Something curious is happening in the nation’s 68 immigration courts: In FY 2021, they have completed fewer cases on a monthly average than they have in any year since FY 1993. The numbers are actually worse than they appear, but are particularly puzzling at a time when Border Patrol apprehensions of illegal migrants at the Southwest border have hit 21-year highs. While the reasons for the decline are not entirely clear, Covid has played a role, and the Biden administration is making it worse.
It’s important to note at the outset that this massive decline has occurred at the same time that there are more immigration judges (IJs) hearing removal cases than there have ever been, and it’s not even close.

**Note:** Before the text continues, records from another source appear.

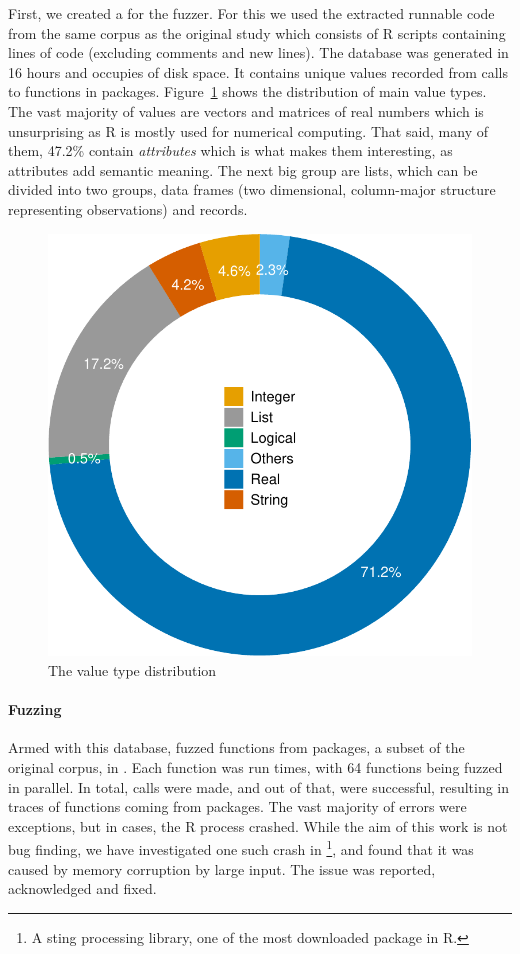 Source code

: \documentclass[sigplan,nonacm,anonymous,review]{acmart}
\begin{document}
First, we created a \sxpdb for the fuzzer.
For this we used the extracted runnable code from the same corpus as the original study which consists of \DBNumSourceFiles R scripts containing \DBSourceLinesOfCodeRnd lines of code (excluding comments and new lines).
The database was generated in 16 hours and occupies \DBFileSize of disk space.
It contains \DBValuesRnd unique values recorded from \DBNumCallsRnd calls to \DBNumFunctionsRnd functions in \DBNumPackages packages.
Figure~\ref{fig:argsdb-value-distribution} shows the distribution of main value types.
The vast majority of values are vectors and matrices of real numbers which is unsurprising as R is mostly used for numerical computing.
That said, many of them, 47.2\%  contain \textit{attributes} which is what makes them interesting, as attributes add semantic meaning.
The next big group are lists, which can be divided into two groups, data frames (two dimensional, column-major structure representing observations) and records.

\begin{figure}
    \centering
    \includegraphics[width=.6\columnwidth]{code-and-figures/argsdb-value-distribution.pdf}
    \vspace{-3mm}
    \caption{The \sxpdb value type distribution}
    \label{fig:argsdb-value-distribution}
\end{figure}

\paragraph{Fuzzing}

Armed with this database, \tool fuzzed \UFNumFunctions functions from \UFNumPackages packages, a subset of the original corpus, in \UFTracingTime.
Each function was run \UFTracingBudget times, with 64 functions being fuzzed in parallel.
In total, \UFNumTracesRnd calls were made, and out of that, \UFRatioSucesssTraces were successful, resulting in \UFNumSuccessTraces traces of \UFNumSuccessFunctions functions coming from \UFNumSuccessPackages packages.
The vast majority of errors were exceptions, but in \UFNumCrashedRSessions cases, the R process crashed.
While the aim of this work is not bug finding, we have investigated one such crash in \footnote{A sting processing library, one of the most downloaded package in R.}, and found that it was caused by memory corruption by large input.
The issue was reported, acknowledged and fixed.
\end{document}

There are no statistics on how many IJs there were back in 1993, but in 2017, the Government Accountability Office (GAO) reported that there were 212 IJs in 2006, and that the number of IJs increased about a measly 2 percent annually for the next nine years. I started as an INS trial attorney in 1994, and I would be surprised if there were more than 175 IJs nationally at that point.
At least in part in response to that 2017 GAO report, the Trump administration focused on increasing the number of IJs on the bench. From 289 IJs in FY 2016, the IJ cadre grew more than 46 percent by the third quarter of FY 2021, to 543.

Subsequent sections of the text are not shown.